Would there be any heat loss if you line your pot with aluminum foil?

Panzer

take-a-knee
04-01-2008, 15:22
Would there be any heat loss if you line your pot with aluminum foil?

Panzer

Probably not much but your pot would get a LOT hotter without being in contact with the fluid.

Lanthar Mandragoran
04-01-2008, 16:50
We used to do this all the time in scouts. Fun and easy cooking. And lining a pot sounds like a good idea when it comes time to clean up - toting a left over foil liner is probably lighter than the amount of water it would have taken to wash the pot.


Would there be any heat loss if you line your pot with aluminum foil?

Panzer


Probably not much but your pot would get a LOT hotter without being in contact with the fluid.

Note, the pot technique is more useful when car camping / cooking for more than one person. Especially if one is doing semireal cooking, not boil-n-meal stuff, but not hard core cooking (say whipping up a rue for biscuits and gravy). It's useful when cooking for a complete patrol. It's not that it eliminates clean up it just makes it far simpler / cleaner as most of the burned-on-griminess that can often result when camping is on the aluminum and very little (mostly juices) get out to the pot.

As far as heat / heat loss goes. Neither is too appreciable.

Also, there are only certain cooking styles that lend it self to this. And you would probably want to be using nylon cooking utensils.

Oh, and yes, the real beauty of this is the cook-in-coals meals... man, there's very little that tastes better in the outdoors.

russb
04-01-2008, 18:26
We used to do this all the time in scouts. Fun and easy cooking. And lining a pot sounds like a good idea when it comes time to clean up - toting a left over foil liner is probably lighter than the amount of water it would have taken to wash the pot.

In scouts we got very creative with what we cooked in foil. We loved it for the lack of cleanup.

hopefulhiker
04-01-2008, 18:40
I used to cook almost every meal in aluminum foil in the coals... But I heard something recently that foil cooking was supposed to be bad for you somehow... Is this true?

taildragger
04-01-2008, 18:49
I still do fries on the grill at home in Al foil.

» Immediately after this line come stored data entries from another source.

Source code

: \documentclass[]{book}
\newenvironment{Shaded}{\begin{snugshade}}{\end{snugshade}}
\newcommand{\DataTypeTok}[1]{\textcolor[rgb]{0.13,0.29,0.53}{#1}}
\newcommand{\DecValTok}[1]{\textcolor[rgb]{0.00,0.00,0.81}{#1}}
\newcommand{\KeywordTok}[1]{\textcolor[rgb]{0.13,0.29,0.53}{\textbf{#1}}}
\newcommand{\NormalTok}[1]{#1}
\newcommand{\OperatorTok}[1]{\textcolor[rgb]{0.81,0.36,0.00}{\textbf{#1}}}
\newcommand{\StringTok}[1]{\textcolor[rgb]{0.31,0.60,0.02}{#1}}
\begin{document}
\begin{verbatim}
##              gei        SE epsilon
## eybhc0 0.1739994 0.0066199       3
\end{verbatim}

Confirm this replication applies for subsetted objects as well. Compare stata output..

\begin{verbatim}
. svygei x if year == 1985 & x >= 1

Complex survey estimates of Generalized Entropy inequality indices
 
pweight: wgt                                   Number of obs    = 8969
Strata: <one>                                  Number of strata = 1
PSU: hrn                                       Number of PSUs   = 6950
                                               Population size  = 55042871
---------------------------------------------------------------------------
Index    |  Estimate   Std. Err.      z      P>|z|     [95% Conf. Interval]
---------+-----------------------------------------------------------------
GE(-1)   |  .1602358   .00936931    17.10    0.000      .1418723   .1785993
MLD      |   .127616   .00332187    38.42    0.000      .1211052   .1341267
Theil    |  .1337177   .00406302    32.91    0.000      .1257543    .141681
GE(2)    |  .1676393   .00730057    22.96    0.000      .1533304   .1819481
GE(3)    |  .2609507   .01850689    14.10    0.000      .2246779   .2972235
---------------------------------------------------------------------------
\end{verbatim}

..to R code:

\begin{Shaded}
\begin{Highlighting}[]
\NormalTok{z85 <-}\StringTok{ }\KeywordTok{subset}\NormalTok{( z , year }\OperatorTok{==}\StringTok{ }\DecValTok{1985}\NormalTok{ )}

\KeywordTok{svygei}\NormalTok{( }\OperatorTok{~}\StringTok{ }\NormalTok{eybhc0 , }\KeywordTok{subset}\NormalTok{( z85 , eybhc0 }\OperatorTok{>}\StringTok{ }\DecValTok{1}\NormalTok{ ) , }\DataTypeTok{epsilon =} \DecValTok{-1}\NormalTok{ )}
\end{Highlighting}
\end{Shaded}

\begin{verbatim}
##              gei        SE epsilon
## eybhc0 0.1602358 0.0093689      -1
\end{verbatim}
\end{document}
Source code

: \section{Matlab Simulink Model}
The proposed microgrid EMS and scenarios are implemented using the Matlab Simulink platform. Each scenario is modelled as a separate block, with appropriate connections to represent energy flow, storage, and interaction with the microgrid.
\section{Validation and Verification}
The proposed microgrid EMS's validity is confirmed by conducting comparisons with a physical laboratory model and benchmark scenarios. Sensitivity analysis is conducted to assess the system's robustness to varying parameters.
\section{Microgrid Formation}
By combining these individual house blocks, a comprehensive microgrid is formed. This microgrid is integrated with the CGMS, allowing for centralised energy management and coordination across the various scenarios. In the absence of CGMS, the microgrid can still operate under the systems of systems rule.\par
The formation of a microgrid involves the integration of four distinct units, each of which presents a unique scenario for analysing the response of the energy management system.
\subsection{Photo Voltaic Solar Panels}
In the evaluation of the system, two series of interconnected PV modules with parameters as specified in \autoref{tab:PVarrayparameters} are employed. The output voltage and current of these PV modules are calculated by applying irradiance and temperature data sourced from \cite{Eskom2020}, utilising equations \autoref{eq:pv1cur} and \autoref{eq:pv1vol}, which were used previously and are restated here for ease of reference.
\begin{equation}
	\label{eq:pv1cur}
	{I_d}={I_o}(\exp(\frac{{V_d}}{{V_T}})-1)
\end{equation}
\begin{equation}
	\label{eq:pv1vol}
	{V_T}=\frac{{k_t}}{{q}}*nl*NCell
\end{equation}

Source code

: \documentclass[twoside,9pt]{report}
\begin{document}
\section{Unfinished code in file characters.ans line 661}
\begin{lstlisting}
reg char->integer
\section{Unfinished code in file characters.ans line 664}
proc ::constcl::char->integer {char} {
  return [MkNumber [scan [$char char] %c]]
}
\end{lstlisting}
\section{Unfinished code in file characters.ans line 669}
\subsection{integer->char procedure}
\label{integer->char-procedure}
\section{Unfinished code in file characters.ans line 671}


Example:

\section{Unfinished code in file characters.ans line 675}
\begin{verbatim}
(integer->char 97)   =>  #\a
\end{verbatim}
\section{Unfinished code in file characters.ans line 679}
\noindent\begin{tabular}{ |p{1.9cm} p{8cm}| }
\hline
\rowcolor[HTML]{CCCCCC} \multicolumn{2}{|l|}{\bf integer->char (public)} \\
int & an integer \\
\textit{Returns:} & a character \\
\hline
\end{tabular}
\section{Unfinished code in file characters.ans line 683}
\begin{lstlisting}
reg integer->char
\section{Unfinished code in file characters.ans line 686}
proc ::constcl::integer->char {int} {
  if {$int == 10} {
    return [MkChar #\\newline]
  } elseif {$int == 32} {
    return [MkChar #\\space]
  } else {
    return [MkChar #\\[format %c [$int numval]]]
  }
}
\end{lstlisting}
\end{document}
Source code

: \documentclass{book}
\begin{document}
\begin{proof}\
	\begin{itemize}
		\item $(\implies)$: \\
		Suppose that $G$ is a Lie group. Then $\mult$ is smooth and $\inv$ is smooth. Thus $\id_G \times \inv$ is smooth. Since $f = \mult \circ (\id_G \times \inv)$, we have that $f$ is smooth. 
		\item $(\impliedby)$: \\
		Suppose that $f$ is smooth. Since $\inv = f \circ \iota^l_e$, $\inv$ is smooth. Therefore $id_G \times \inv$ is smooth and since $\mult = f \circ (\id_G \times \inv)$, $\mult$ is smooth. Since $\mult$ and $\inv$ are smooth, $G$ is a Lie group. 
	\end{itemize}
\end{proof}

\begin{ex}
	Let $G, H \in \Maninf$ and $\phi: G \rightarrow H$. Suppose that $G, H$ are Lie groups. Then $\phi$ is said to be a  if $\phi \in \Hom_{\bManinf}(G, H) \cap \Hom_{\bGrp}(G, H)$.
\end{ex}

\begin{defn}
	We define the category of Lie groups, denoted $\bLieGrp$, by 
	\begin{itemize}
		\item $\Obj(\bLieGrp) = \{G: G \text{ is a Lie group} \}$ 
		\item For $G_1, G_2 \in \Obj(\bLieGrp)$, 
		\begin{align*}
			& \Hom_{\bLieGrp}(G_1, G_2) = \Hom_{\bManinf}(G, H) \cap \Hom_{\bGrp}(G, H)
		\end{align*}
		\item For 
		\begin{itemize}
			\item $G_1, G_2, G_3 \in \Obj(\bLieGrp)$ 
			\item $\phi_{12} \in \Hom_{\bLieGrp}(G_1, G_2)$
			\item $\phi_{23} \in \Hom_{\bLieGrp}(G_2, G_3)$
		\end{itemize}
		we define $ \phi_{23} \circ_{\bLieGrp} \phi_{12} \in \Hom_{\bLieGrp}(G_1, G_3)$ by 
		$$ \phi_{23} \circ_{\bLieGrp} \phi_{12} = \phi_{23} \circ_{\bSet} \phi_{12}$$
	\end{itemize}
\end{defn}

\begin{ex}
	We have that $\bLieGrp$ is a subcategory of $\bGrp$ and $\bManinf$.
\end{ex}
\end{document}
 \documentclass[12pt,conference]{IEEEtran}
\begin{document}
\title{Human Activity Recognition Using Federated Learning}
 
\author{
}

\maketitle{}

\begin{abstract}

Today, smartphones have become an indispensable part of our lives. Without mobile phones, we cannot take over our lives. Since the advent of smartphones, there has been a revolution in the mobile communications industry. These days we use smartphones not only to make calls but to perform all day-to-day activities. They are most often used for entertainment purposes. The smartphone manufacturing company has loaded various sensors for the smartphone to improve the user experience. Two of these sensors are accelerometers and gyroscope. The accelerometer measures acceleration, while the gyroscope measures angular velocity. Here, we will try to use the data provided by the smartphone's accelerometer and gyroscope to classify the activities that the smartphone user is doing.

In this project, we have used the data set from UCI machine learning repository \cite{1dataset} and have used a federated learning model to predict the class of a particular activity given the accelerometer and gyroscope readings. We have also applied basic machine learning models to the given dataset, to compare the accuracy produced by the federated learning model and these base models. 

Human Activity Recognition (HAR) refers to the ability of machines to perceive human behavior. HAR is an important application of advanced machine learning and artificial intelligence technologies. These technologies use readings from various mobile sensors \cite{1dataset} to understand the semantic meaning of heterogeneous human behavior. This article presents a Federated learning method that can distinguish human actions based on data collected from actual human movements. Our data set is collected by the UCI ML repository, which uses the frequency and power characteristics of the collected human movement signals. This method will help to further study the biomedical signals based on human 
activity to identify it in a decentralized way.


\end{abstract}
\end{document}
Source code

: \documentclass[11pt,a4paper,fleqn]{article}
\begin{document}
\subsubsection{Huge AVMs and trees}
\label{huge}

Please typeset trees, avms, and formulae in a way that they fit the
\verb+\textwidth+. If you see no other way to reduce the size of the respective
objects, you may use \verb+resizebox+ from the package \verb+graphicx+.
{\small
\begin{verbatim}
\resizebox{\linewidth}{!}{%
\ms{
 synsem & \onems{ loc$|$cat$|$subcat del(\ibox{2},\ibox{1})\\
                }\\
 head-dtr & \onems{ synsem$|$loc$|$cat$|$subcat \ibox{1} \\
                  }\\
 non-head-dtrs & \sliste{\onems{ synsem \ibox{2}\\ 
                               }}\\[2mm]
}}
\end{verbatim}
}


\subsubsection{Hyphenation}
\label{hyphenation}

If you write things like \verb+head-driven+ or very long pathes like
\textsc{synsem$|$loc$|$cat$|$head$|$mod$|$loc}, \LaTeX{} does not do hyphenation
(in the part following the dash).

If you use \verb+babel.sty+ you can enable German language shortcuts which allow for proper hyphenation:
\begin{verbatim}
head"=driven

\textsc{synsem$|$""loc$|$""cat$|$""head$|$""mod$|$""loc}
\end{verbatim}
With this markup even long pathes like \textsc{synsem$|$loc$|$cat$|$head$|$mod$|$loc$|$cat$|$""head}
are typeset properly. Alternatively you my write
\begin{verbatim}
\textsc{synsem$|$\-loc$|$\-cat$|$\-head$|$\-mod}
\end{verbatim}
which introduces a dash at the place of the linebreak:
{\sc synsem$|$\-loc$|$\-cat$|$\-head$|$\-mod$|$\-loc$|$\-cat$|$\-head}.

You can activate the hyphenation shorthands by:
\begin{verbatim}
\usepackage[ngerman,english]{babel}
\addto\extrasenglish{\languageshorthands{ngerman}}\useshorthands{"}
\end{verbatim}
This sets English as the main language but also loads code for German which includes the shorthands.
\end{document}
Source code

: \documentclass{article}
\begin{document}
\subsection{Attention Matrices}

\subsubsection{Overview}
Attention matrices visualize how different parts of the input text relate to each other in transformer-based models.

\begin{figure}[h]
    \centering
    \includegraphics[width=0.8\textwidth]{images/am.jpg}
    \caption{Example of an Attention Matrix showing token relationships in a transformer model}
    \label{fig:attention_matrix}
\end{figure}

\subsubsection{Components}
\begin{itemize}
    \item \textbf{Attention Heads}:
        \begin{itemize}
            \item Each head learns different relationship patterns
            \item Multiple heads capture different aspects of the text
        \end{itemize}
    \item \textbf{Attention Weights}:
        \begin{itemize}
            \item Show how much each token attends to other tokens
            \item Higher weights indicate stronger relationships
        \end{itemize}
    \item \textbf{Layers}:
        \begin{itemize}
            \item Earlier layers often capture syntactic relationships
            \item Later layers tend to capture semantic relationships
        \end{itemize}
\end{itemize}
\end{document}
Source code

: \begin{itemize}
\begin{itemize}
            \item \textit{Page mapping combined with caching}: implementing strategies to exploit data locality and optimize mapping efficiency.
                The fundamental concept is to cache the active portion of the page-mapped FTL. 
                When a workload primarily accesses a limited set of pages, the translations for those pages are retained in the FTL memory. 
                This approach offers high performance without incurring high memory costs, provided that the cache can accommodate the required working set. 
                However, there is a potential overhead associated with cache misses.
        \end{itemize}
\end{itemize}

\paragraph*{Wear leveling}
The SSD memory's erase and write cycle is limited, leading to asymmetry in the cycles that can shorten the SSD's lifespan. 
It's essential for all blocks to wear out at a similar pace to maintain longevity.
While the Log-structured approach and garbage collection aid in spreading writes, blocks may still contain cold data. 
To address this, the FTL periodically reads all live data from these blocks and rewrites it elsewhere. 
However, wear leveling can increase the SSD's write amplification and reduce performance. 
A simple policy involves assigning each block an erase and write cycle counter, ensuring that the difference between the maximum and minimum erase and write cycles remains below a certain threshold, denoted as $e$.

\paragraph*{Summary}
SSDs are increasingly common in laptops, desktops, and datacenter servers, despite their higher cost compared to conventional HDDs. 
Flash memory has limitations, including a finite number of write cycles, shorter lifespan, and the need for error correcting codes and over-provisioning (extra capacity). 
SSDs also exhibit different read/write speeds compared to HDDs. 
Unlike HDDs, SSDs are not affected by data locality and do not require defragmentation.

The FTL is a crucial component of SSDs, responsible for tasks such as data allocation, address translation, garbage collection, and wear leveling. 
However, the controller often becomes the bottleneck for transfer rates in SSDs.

If its bad for you, then it might explain my craziness

Tinker
04-01-2008, 19:34
I never cook my aluminum foil. I like it crunchy. Maintains more nutrients, too. ;)

taildragger
04-01-2008, 20:11
I never cook my aluminum foil. I like it crunchy. Maintains more nutrients, too. ;)

Cook it with a lil' bit of Headman's country sauce with some ol' hickory logs, the skin of the Al foil will be crunchy with a very pleasant aftertaste!